Non-Functional Requirements (Quality Attributes)

Non-Functional Requirements (Quality Attributes)¶

Terminology: Quality Attributes vs. Non-Functional Requirements¶

The Carnegie Mellon University Software Engineering Institute (CMU SEI), in their seminal work "Software Architecture in Practice" by Bass, Clements, and Kazman, argues for using the term "quality attributes" rather than "non-functional requirements." Their reasoning centers on the observation that the term "non-functional" is misleading because all requirements, by definition, serve some function within the system context.

Key arguments from CMU SEI research:

All requirements have function: Every requirement, whether it specifies performance, security, or usability criteria, serves a functional purpose in meeting user and business needs
Precision in terminology: "Quality attributes" more accurately describes these requirements as measurable properties that determine system quality
Architectural significance: Quality attributes directly influence architectural decisions and trade-offs, making them central to system design
Stakeholder communication: The term "quality attributes" better communicates the value and importance of these requirements to non-technical stakeholders

Industry adoption: While both terms are used interchangeably in practice, leading software architecture practitioners and frameworks increasingly favor "quality attributes" for the reasons outlined above.

Note: This document uses both terms interchangeably to align with common industry usage while recognizing the CMU SEI perspective on preferred terminology.

Overview¶

Non-functional requirements (NFRs) define how a system performs rather than what it does. They are critical for ensuring systems meet business expectations for performance, reliability, security, and user experience.

Core NFR Categories¶

1. Performance Requirements¶

Response Time¶

API Response Time: < 200ms for 95^th percentile
Page Load Time: < 3 seconds for web applications
Database Query Time: < 100ms for simple queries
Batch Processing: Define acceptable processing windows

Throughput¶

Transactions per Second (TPS): Define peak and sustained rates
Concurrent Users: Maximum simultaneous active users
Data Processing Rate: Records/messages processed per hour
API Rate Limits: Requests per minute/hour per client

Resource Utilization¶

CPU Usage: < 70% under normal load
Memory Usage: < 80% of allocated memory
Network Bandwidth: Define limits for data transfer
Storage I/O: Define IOPS requirements

2. Reliability and Availability¶

Availability Targets¶

Service Tier	Uptime SLA	Downtime per Year	Downtime per Month	Downtime per Week
99.999% (Five Nines)	99.999%	5.26 minutes	25.9 seconds	6 seconds
Critical	99.99%	52.56 minutes	4.32 minutes	1.01 minutes
High	99.9%	8.77 hours	43.2 minutes	10.1 minutes
Standard	99.5%	1.83 days	21.6 minutes	5 minutes
Basic	99%	3.65 days	7.2 hours	1.68 hours

System Availability Calculations¶

Understanding how to calculate total system availability is critical for designing reliable architectures.

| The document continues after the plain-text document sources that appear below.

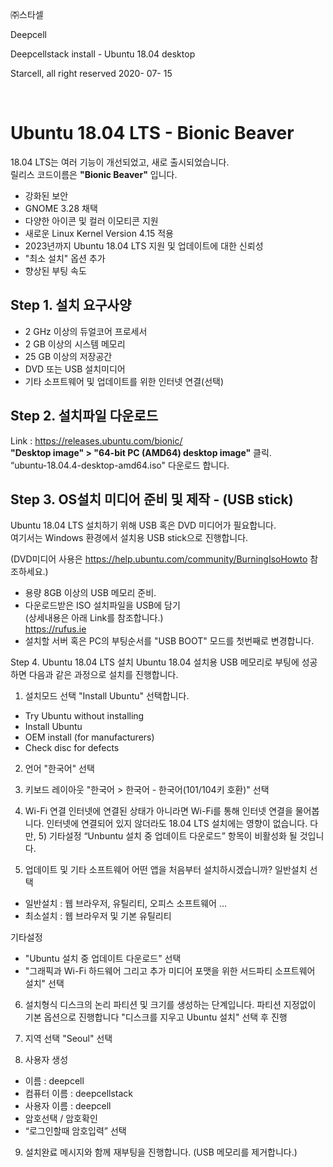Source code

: 
㈜스타셀

Deepcell

Deepcellstack install - Ubuntu 18.04 desktop

Starcell, all right reserved
2020- 07- 15

 
# Ubuntu 18.04 LTS - Bionic Beaver
18.04 LTS는 여러 기능이 개선되었고, 새로 출시되었습니다.  
릴리스 코드이름은 **"Bionic Beaver"** 입니다.  

* 강화된 보안
* GNOME 3.28 채택
* 다양한 아이콘 및 컬러 이모티콘 지원
* 새로운 Linux Kernel Version 4.15 적용
* 2023년까지 Ubuntu 18.04 LTS 지원 및 업데이트에 대한 신뢰성
* "최소 설치" 옵션 추가
* 향상된 부팅 속도


## Step 1. 설치 요구사양
* 2 GHz 이상의 듀얼코어 프로세서
* 2 GB 이상의 시스템 메모리
* 25 GB 이상의 저장공간
* DVD 또는 USB 설치미디어
* 기타 소프트웨어 및 업데이트를 위한 인터넷 연결(선택)


## Step 2. 설치파일 다운로드
Link : https://releases.ubuntu.com/bionic/  
**"Desktop image" >  "64-bit PC (AMD64) desktop image"** 클릭.  
“ubuntu-18.04.4-desktop-amd64.iso" 다운로드 합니다.  


## Step 3. OS설치 미디어 준비 및 제작 - (USB stick)
Ubuntu 18.04 LTS 설치하기 위해 USB 혹은 DVD 미디어가 필요합니다.  
여기서는 Windows 환경에서 설치용 USB stick으로 진행합니다.

(DVD미디어 사용은 https://help.ubuntu.com/community/BurningIsoHowto 참조하세요.)

* 용량 8GB 이상의 USB 메모리 준비.
* 다운로드받은 ISO 설치파일을 USB에 담기  
(상세내용은 아래 Link를 참조합니다.)  
https://rufus.ie
* 설치할 서버 혹은 PC의 부팅순서를 "USB BOOT" 모드를 첫번째로 변경합니다.


Step 4. Ubuntu 18.04 LTS 설치
Ubuntu 18.04 설치용 USB 메모리로 부팅에 성공하면
다음과 같은 과정으로 설치를 진행합니다.


1)	설치모드 선택
"Install Ubuntu" 선택합니다.
-  Try Ubuntu without installing
- Install Ubuntu
- OEM install (for manufacturers)
- Check disc for defects


2)	언어  "한국어"  선택

3)	키보드 레이아웃 "한국어 > 한국어 - 한국어(101/104키 호환)" 선택

4)	Wi-Fi 연결
인터넷에 연결된 상태가 아니라면 Wi-Fi를 통해 인터넷 연결을 물어봅니다.  인터넷에 연결되어 있지 않더라도 18.04 LTS 설치에는 영향이 없습니다.  다만,  5) 기타설정 “Unbuntu 설치 중 업데이트 다운로드” 항목이 비활성화 될 것입니다. 

5)	업데이트 및 기타 소프트웨어
어떤 앱을 처음부터 설치하시겠습니까?	  일반설치  선택
- 일반설치 : 웹 브라우저, 유틸리티, 오피스 소프트웨어 …
- 최소설치 : 웹 브라우저 및 기본 유틸리티

기타설정
- "Ubuntu 설치 중 업데이트 다운로드" 선택
- "그래픽과 Wi-Fi 하드웨어 그리고 추가 미디어 포맷을 위한 서드파티 소프트웨어 설치" 선택 


6)	설치형식
디스크의 논리 파티션 및 크기를 생성하는 단계입니다.   파티션 지정없이 기본 옵션으로 진행합니다
"디스크를 지우고 Ubuntu 설치" 선택 후 진행


7)	지역 선택
"Seoul" 선택


8)	사용자 생성
-  이름 : deepcell
- 컴퓨터 이름 : deepcellstack
- 사용자 이름 : deepcell
- 암호선택 / 암호확인
- “로그인할때 암호입력” 선택


9)	설치완료 메시지와 함께 재부팅을 진행합니다. (USB 메모리를 제거합니다.)
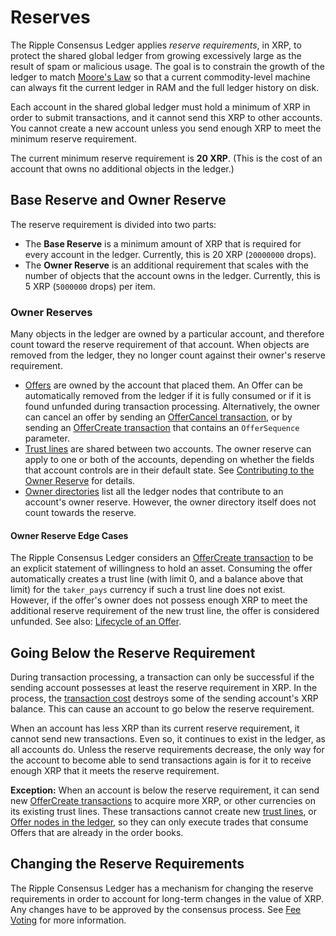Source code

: # Reserves #

The Ripple Consensus Ledger applies _reserve requirements_, in XRP, to protect the shared global ledger from growing excessively large as the result of spam or malicious usage. The goal is to constrain the growth of the ledger to match [Moore's Law](https://en.wikipedia.org/wiki/Moore's_law) so that a current commodity-level machine can always fit the current ledger in RAM and the full ledger history on disk.

Each account in the shared global ledger must hold a minimum of XRP in order to submit transactions, and it cannot send this XRP to other accounts. You cannot create a new account unless you send enough XRP to meet the minimum reserve requirement.

The current minimum reserve requirement is **20 XRP**. (This is the cost of an account that owns no additional objects in the ledger.)


## Base Reserve and Owner Reserve ##

The reserve requirement is divided into two parts:

* The **Base Reserve** is a minimum amount of XRP that is required for every account in the ledger. Currently, this is 20 XRP (`20000000` drops).
* The **Owner Reserve** is an additional requirement that scales with the number of objects that the account owns in the ledger. Currently, this is 5 XRP (`5000000` drops) per item.


### Owner Reserves ###

Many objects in the ledger are owned by a particular account, and therefore count toward the reserve requirement of that account. When objects are removed from the ledger, they no longer count against their owner's reserve requirement.

* [Offers](reference-ledger-format.html#offer) are owned by the account that placed them. An Offer can be automatically removed from the ledger if it is fully consumed or if it is found unfunded during transaction processing. Alternatively, the owner can cancel an offer by sending an [OfferCancel transaction](reference-transaction-format.html#offercancel), or by sending an [OfferCreate transaction](reference-transaction-format.html#offercreate) that contains an `OfferSequence` parameter.
* [Trust lines](reference-ledger-format.html#ripplestate) are shared between two accounts. The owner reserve can apply to one or both of the accounts, depending on whether the fields that account controls are in their default state. See [Contributing to the Owner Reserve](reference-ledger-format.html#contributing-to-the-owner-reserve) for details.
* [Owner directories](reference-ledger-format.html#directorynode) list all the ledger nodes that contribute to an account's owner reserve. However, the owner directory itself does not count towards the reserve.

#### Owner Reserve Edge Cases ####

The Ripple Consensus Ledger considers an [OfferCreate transaction](reference-transaction-format.html#offercreate) to be an explicit statement of willingness to hold an asset. Consuming the offer automatically creates a trust line (with limit 0, and a balance above that limit) for the `taker_pays` currency if such a trust line does not exist. However, if the offer's owner does not possess enough XRP to meet the additional reserve requirement of the new trust line, the offer is considered unfunded. See also: [Lifecycle of an Offer](reference-transaction-format.html#lifecycle-of-an-offer).



## Going Below the Reserve Requirement ##

During transaction processing, a transaction can only be successful if the sending account possesses at least the reserve requirement in XRP. In the process, the [transaction cost](concept-transaction-cost.html) destroys some of the sending account's XRP balance. This can cause an account to go below the reserve requirement.

When an account has less XRP than its current reserve requirement, it cannot send new transactions. Even so, it continues to exist in the ledger, as all accounts do. Unless the reserve requirements decrease, the only way for the account to become able to send transactions again is for it to receive enough XRP that it meets the reserve requirement.

**Exception:** When an account is below the reserve requirement, it can send new [OfferCreate transactions](reference-transaction-format.html#offercreate) to acquire more XRP, or other currencies on its existing trust lines. These transactions cannot create new [trust lines](reference-ledger-format.html#ripplestate), or [Offer nodes in the ledger](reference-ledger-format.html#offer), so they can only execute trades that consume Offers that are already in the order books.

## Changing the Reserve Requirements ##

The Ripple Consensus Ledger has a mechanism for changing the reserve requirements in order to account for long-term changes in the value of XRP. Any changes have to be approved by the consensus process. See [Fee Voting](concept-fee-voting.html) for more information.

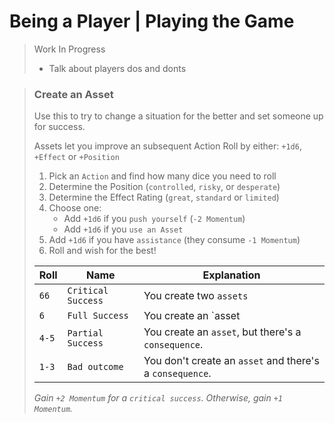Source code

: 
<!--## Momentum from Adding Tension

The second way you can gain momentum is by `adding tension` to the scene.

As a player, you can suggest a complication to your GM, and if they agree with it you gain `+2 momentum`.

When you add tension to a scene, you usually inflict a `consequence` on yourself or the group to add interesting drama to the scene.-->

# Being a Player | Playing the Game

> Work In Progress
>
> - Talk about players dos and donts

> ### Create an Asset
>
> Use this to try to change a situation for the better and set someone up for success.
>
> Assets let you improve an subsequent Action Roll by either: `+1d6`, `+Effect` or `+Position`
>
> 1. Pick an `Action` and find how many dice you need to roll
> 1. Determine the Position (`controlled`, `risky`, or `desperate`)
> 1. Determine the Effect Rating (`great`, `standard` or `limited`)
> 1. Choose one:
>    - Add `+1d6` if you `push yourself` (`-2 Momentum`)
>    - Add `+1d6` if you `use an Asset`
> 1. Add `+1d6` if you have `assistance` (they consume `-1 Momentum`)
> 1. Roll and wish for the best!
>
> | Roll  | Name               | Explanation                                              |
> | ----- | ------------------ | -------------------------------------------------------- |
> | `66`  | `Critical Success` | You create two `assets`                                  |
> | `6`   | `Full Success`     | You create an `asset                                     |
> | `4-5` | `Partial Success`  | You create an `asset`, but there's a `consequence`.      |
> | `1-3` | `Bad outcome`      | You don't create an `asset` and there's a `consequence`. |
>
> _Gain `+2 Momentum` for a `critical success`. Otherwise, gain `+1 Momentum`._
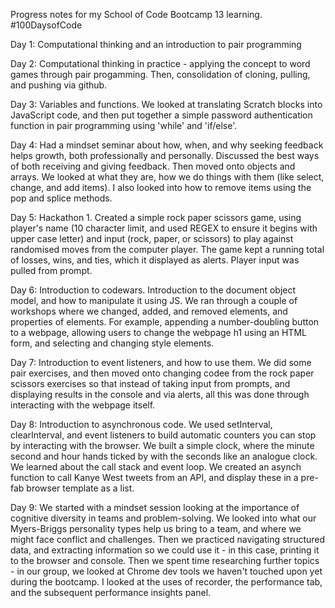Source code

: Progress notes for my School of Code Bootcamp 13 learning. #100DaysofCode

Day 1: Computational thinking and an introduction to pair programming

Day 2: Computational thinking in practice - applying the concept to word games through pair progamming. Then, consolidation of cloning, pulling, and pushing via github.

Day 3: Variables and functions. We looked at translating Scratch blocks into JavaScript code, and then put together a simple password authentication function in pair programming using 'while' and 'if/else'.

Day 4: Had a mindset seminar about how, when, and why seeking feedback helps growth, both professionally and personally. Discussed the best ways of both receiving and giving feedback. Then moved onto objects and arrays. We looked at what they are, how we do things with them (like select, change, and add items). I also looked into how to remove items using the pop and splice methods. 

Day 5: Hackathon 1. Created a simple rock paper scissors game, using player's name (10 character limit, and used REGEX to ensure it begins with upper case letter) and input (rock, paper, or scissors) to play against randomised moves from the computer player. The game kept a running total of losses, wins, and ties, which it displayed as alerts. Player input was pulled from prompt. 

Day 6: Introduction to codewars. Introduction to the document object model, and how to manipulate it using JS. We ran through a couple of workshops where we changed, added, and removed elements, and properties of elements. For example, appending a number-doubling button to a webpage, allowing users to change the webpage h1 using an HTML form, and selecting and changing style elements. 

Day 7: Introduction to event listeners, and how to use them. We did some pair exercises, and then moved onto changing codee from the rock paper scissors exercises so that instead of taking input from prompts, and displaying results in the console and via alerts, all this was done through interacting with the webpage itself. 

Day 8: Introduction to asynchronous code. We used setInterval, clearInterval, and event listeners to build automatic counters you can stop by interacting with the browser. We built a simple clock, where the minute second and hour hands ticked by with the seconds like an analogue clock. We learned about the call stack and event loop. We created an asynch function to call Kanye West tweets from an API, and display these in a pre-fab browser template as a list. 

Day 9: We started with a mindset session looking at the importance of cognitive diversity in teams and problem-solving. We looked into what our Myers-Briggs personality types help us bring to a team, and where we might face conflict and challenges. Then we practiced navigating structured data, and extracting information so we could use it - in this case, printing it to the browser and console. Then we spent time researching further topics - in our group, we looked at Chrome dev tools we haven't touched upon yet during the bootcamp. I looked at the uses of recorder, the performance tab, and the subsequent performance insights panel.  

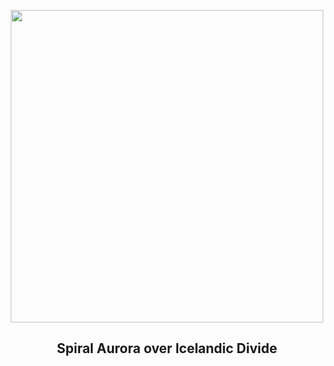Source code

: 
<p align="center"><img src="https://apod.nasa.gov/apod/image/2307/AuroraPingvllir_Casado_960.jpg" width="500" height="500"></p>
<h2 align="center"> Spiral Aurora over Icelandic Divide </h2>
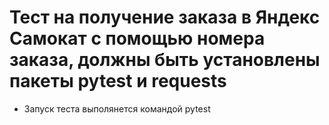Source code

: ﻿# Тест на получение заказа в Яндекс Самокат с помощью номера заказа, должны быть установлены пакеты pytest и requests
- Запуск теста выполянется командой pytest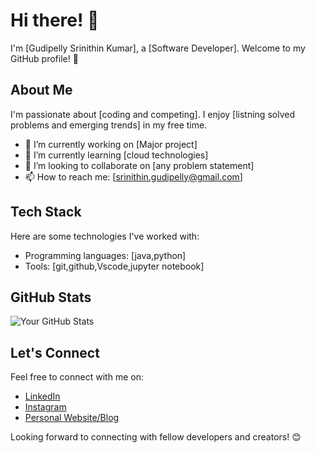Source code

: # Hi there! 👋

I'm [Gudipelly Srinithin Kumar], a [Software Developer]. Welcome to my GitHub profile! 🌟

## About Me

I'm passionate about [coding and competing]. I enjoy [listning solved problems and emerging trends] in my free time.

- 🔭 I’m currently working on [Major project]
- 🌱 I’m currently learning [cloud technologies]
- 👯 I’m looking to collaborate on [any problem statement]
- 📫 How to reach me: [srinithin.gudipelly@gmail.com]

## Tech Stack

Here are some technologies I've worked with:

- Programming languages: [java,python]
- Tools: [git,github,Vscode,jupyter notebook]

## GitHub Stats

![Your GitHub Stats](https://github-readme-stats.vercel.app/api?username=yourusername&show_icons=true&theme=radical)

## Let's Connect

Feel free to connect with me on:

- [LinkedIn](https://www.linkedin.com/in/gudipelly-srinithin-/)
- [Instagram](https://www.instagram.com/mr.nithin_kumar/?next=%2F)
- [Personal Website/Blog](https://nithinkumar.me/)

Looking forward to connecting with fellow developers and creators! 😊

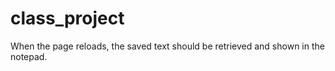 # class_project
When the page reloads, the saved text should be retrieved and shown in the notepad.
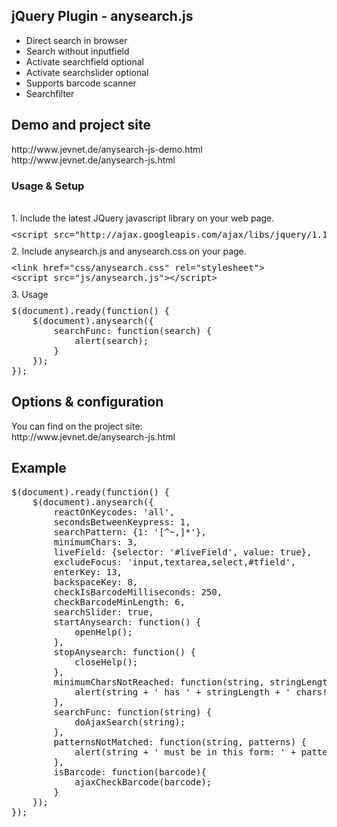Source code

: <h2>jQuery Plugin - anysearch.js</h2>
<ul>
    <li>Direct search in browser</li>
    <li>Search without inputfield</li>
    <li>Activate searchfield optional</li>
    <li>Activate searchslider optional</li>
    <li>Supports barcode scanner</li>
    <li>Searchfilter</li>
</ul>
<h2>Demo and project site</h2>
http://www.jevnet.de/anysearch-js-demo.html<br>
http://www.jevnet.de/anysearch-js.html

<div class="bs-example">
    <h3>Usage & Setup</h3>
    <br />
    1. Include the latest JQuery javascript library on your web page.
    <pre style="margin:10px 0">&lt;script src="http://ajax.googleapis.com/ajax/libs/jquery/1.10.2/jquery.min.js"&gt;&lt;/script&gt;</pre>
    2. Include anysearch.js and anysearch.css on your page.
    <pre style="margin:10px 0">&lt;link href="css/anysearch.css" rel="stylesheet"&gt;
&lt;script src="js/anysearch.js"&gt;&lt;/script&gt;</pre>
                3. Usage
                <pre style="margin:10px 0">$(document).ready(function() { 
    $(document).anysearch({
        searchFunc: function(search) {
            alert(search);
        }
    });
});</pre>
            </div>

<div class="bs-example">
    <h2>Options & configuration</h2>
    You can find on the project site:
    <br>http://www.jevnet.de/anysearch-js.html
</div>

<div class="bs-example">
    <h2>Example</h2>
    <pre>$(document).ready(function() {
    $(document).anysearch({
        reactOnKeycodes: 'all',
        secondsBetweenKeypress: 1,
        searchPattern: {1: '[^~,]*'},
        minimumChars: 3,
        liveField: {selector: '#liveField', value: true},
        excludeFocus: 'input,textarea,select,#tfield',
        enterKey: 13,
        backspaceKey: 8,
        checkIsBarcodeMilliseconds: 250,
        checkBarcodeMinLength: 6,
        searchSlider: true,
        startAnysearch: function() {
            openHelp();
        },
        stopAnysearch: function() {
            closeHelp();
        },
        minimumCharsNotReached: function(string, stringLength, minLength) {
            alert(string + ' has ' + stringLength + ' chars! Minlength: ' + minLength);
        },
        searchFunc: function(string) {
            doAjaxSearch(string);
        },
        patternsNotMatched: function(string, patterns) {
            alert(string + ' must be in this form: ' + patterns);
        }, 
        isBarcode: function(barcode){
            ajaxCheckBarcode(barcode);
        }
    });
});</pre>
</div>


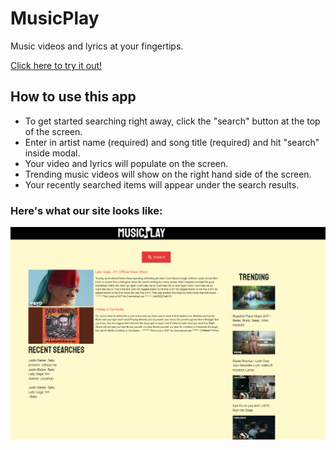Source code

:# MusicPlay
Music videos and lyrics at your fingertips.

[Click here to try it out!](https://cpusillo.github.com/MusicPlay)

## How to use this app
* To get started searching right away, click the "search" button at the top of the screen.
* Enter in artist name (required) and song title (required) and hit "search" inside modal.
* Your video and lyrics will populate on the screen.
* Trending music videos will show on the right hand side of the screen.
* Your recently searched items will appear under the search results.

### Here's what our site looks like:
![Image of web app](assets/img/screenshot.png)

The methodology varies based on system topology:

1. Series Configuration (Single Critical Path) When components are arranged in series, all must function for the system to work. The system is only as reliable as its weakest component.

Formula: A_system = A₁ × A₂ × A₃ × ... × Aₙ

Example: Web application with App Service (99.99%), SQL Database (99.95%), and Redis Cache (99.9%)

A_system = 0.9999 × 0.9995 × 0.999 = 0.9984 = 99.84%

2. Parallel Configuration (Independent Paths) When components provide redundant functionality, the system remains available if at least one component functions.

Formula: A_system = 1 - (1 - A₁) × (1 - A₂) × ... × (1 - Aₙ)

Example: Load balancer with two web servers (99.9% each)

A_system = 1 - (1 - 0.999) × (1 - 0.999) = 1 - 0.001² = 99.9999%

3. Mixed Configuration (Series + Parallel) Real systems often combine both patterns.

Formula: A_system = A_series × [1 - (1 - A_parallel1) × (1 - A_parallel2)]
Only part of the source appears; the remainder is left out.